After a night like this, of course, any number of players could fit the bill for this series, but frankly, Ahkello Witherspoon stood out to me the most, and this off the back of what has generally not been a good start to his first season as a starter for the Steelers.
Witherspoon already gave up touchdowns in the first two weeks of the season. He actually didn’t last night, but only because the Browns managed to get Amari Cooper one-on-one with Terrell Edmunds, and then Jacoby Brissett targeted Edmunds again against David Njoku.
But the wide receiver certainly did some damage working against Witherspoon throughout the game, having him spinning around more than once and picking up yards after the catch.

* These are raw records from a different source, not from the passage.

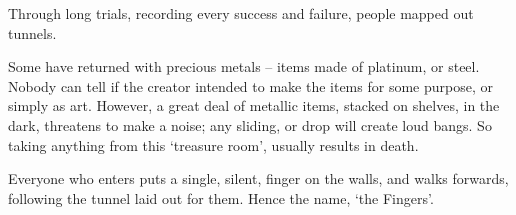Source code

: \begin{multicols}{2}
Through long trials, recording every success and failure, people mapped out tunnels.

Some have returned with precious metals -- items made of platinum, or steel.
Nobody can tell if the creator intended to make the items for some purpose, or simply as art.
However, a great deal of metallic items, stacked on shelves, in the dark, threatens to make a noise; any sliding, or drop will create loud bangs.
So taking anything from this `treasure room', usually results in death.

Everyone who enters puts a single, silent, finger on the walls, and walks forwards, following the tunnel laid out for them.
Hence the name, `the Fingers'.

\end{multicols}


\printindex[history]

\label{talismanIndex}
\printindex[talismans]

\printindex[spells]

\printindex

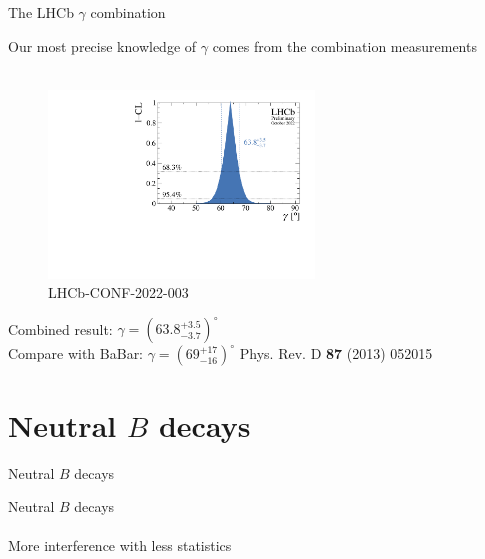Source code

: \documentclass[dvipsnames]{beamer}
\begin{document}
\begin{frame}{The LHCb $\gamma$ combination}
  \begin{center}
    {\Large Our most precise knowledge of $\gamma$ comes from the combination measurements}\\~\\
  \end{center}
  \vspace{-0.5cm}
  \begin{figure}
    \includegraphics[height=5.0cm]{Plots/gammacharm_lhcb_gamma_only.pdf}
    \vspace{-0.5cm}
    \caption*{\tiny LHCb-CONF-2022-003}
  \end{figure}
  \vspace{-0.62cm}
  \begin{center}
    Combined result: \colorbox{Cerulean!30}{$\gamma = (63.8^{+3.5}_{-3.7})^\circ$}\\
    Compare with BaBar: $\gamma = (69^{+17}_{-16})^\circ$ Phys. Rev. D \textbf{87} (2013) 052015
  \end{center}
  \vspace{-0.15cm}
\end{frame}

\section{Neutral \texorpdfstring{$B$}{B} decays}
\begin{frame}{Neutral $B$ decays}
  \begin{center}
    {\huge Neutral $B$ decays} \\~\\
    {\large More interference with less statistics}
  \end{center}
\end{frame}
\end{document}
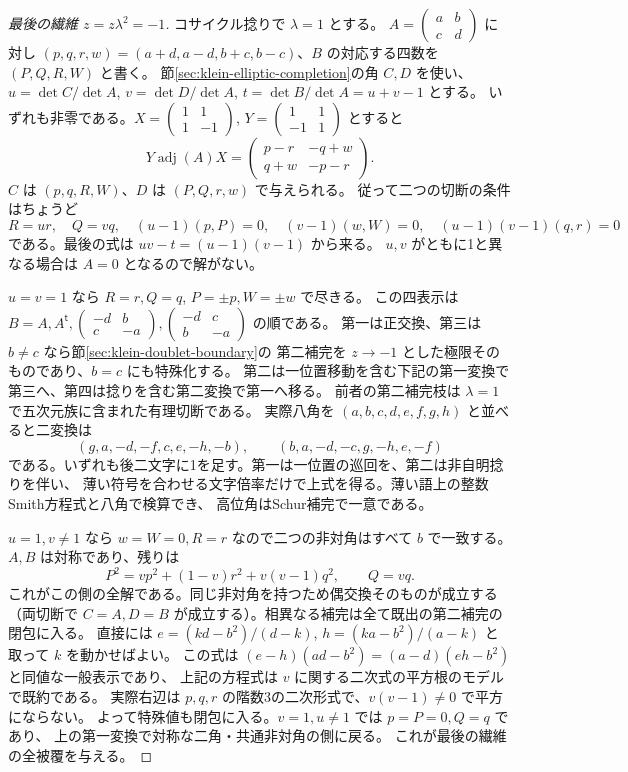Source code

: \begin{proof}[最後の繊維 $z=z\lambda^2=-1$]
コサイクル捻りで $\lambda=1$ とする。
$A=\left(\begin{smallmatrix}a&b\\c&d\end{smallmatrix}\right)$ に対し
$(p,q,r,w)=(a+d,a-d,b+c,b-c)$、$B$ の対応する四数を $(P,Q,R,W)$ と書く。
節\ref{sec:klein-elliptic-completion}の角 $C,D$ を使い、
$u=\det C/\det A$, $v=\det D/\det A$, $t=\det B/\det A=u+v-1$ とする。
いずれも非零である。$X=\left(\begin{smallmatrix}1&1\\1&-1\end{smallmatrix}\right)$,
$Y=\left(\begin{smallmatrix}1&1\\-1&1\end{smallmatrix}\right)$ とすると
\[
 Y\operatorname{adj}(A) X=
 \begin{pmatrix}p-r&-q+w\\q+w&-p-r\end{pmatrix}.
\]
$C$ は $(p,q,R,W)$、$D$ は $(P,Q,r,w)$ で与えられる。
従って二つの切断の条件はちょうど
\[
 R=ur,\quad Q=vq,\quad (u-1)(p,P)=0,\quad (v-1)(w,W)=0,
 \quad (u-1)(v-1)(q,r)=0
\]
である。最後の式は $uv-t=(u-1)(v-1)$ から来る。
$u,v$ がともに1と異なる場合は $A=0$ となるので解がない。

$u=v=1$ なら $R=r,Q=q$, $P=\pm p,W=\pm w$ で尽きる。
この四表示は $B=A,A^{\mathsf t},
\left(\begin{smallmatrix}-d&b\\c&-a\end{smallmatrix}\right),
\left(\begin{smallmatrix}-d&c\\b&-a\end{smallmatrix}\right)$ の順である。
第一は正交換、第三は $b\ne c$ なら節\ref{sec:klein-doublet-boundary}の
第二補完を $z\to-1$ とした極限そのものであり、$b=c$ にも特殊化する。
第二は一位置移動を含む下記の第一変換で第三へ、第四は捻りを含む第二変換で第一へ移る。
前者の第二補完枝は $\lambda=1$ で五次元族に含まれた有理切断である。
実際八角を $(a,b,c,d,e,f,g,h)$ と並べると二変換は
\[
 (g,a,-d,-f,c,e,-h,-b),\qquad (b,a,-d,-c,g,-h,e,-f)
\]
である。いずれも後二文字に1を足す。第一は一位置の巡回を、第二は非自明捻りを伴い、
薄い符号を合わせる文字倍率だけで上式を得る。薄い語上の整数Smith方程式と八角で検算でき、
高位角はSchur補完で一意である。

$u=1,v\ne1$ なら $w=W=0,R=r$ なので二つの非対角はすべて $b$ で一致する。
$A,B$ は対称であり、残りは
\[
 P^2=v p^2+(1-v)r^2+v(v-1)q^2,\qquad Q=vq .
\]
これがこの側の全解である。同じ非対角を持つため偶交換そのものが成立する
（両切断で $C=A,D=B$ が成立する）。相異なる補完は全て既出の第二補完の閉包に入る。
直接には $e=(kd-b^2)/(d-k)$, $h=(ka-b^2)/(a-k)$ と取って $k$ を動かせばよい。
この式は $(e-h)(ad-b^2)=(a-d)(eh-b^2)$ と同値な一般表示であり、
上記の方程式は $v$ に関する二次式の平方根のモデルで既約である。
実際右辺は $p,q,r$ の階数3の二次形式で、$v(v-1)\ne0$ で平方にならない。
よって特殊値も閉包に入る。$v=1,u\ne1$ では $p=P=0,Q=q$ であり、
上の第一変換で対称な二角・共通非対角の側に戻る。
これが最後の繊維の全被覆を与える。
\end{proof}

Not that Cooper is a slouch, by any means.
And to his credit, Cameron Sutton and Levi Wallace were both burned by Cooper as well, both on fourth-down plays—only the one on which Wallace was covering, the receiver dropped the ball. As Alex Kozora joked last night, Cooper was the only one who could cover himself last night.
The narrative throughout the offseason in the secondary has been consistently that this is a group that has there number two cornerbacks, and no number one. That still very much appears to be the case through the first three games of the season, but of the three, Witherspoon has taken the most damage thus far.
Originally acquired just before the start of the regular season last year via trade, Witherspoon rode the bench for most of the year until injuries and performance issues gave him an opportunity. Once he did get on the field, however, he played the best stretch of football of his career and led the league in passer rating allowed when targeted. I’m sure it’s above 100 at this point.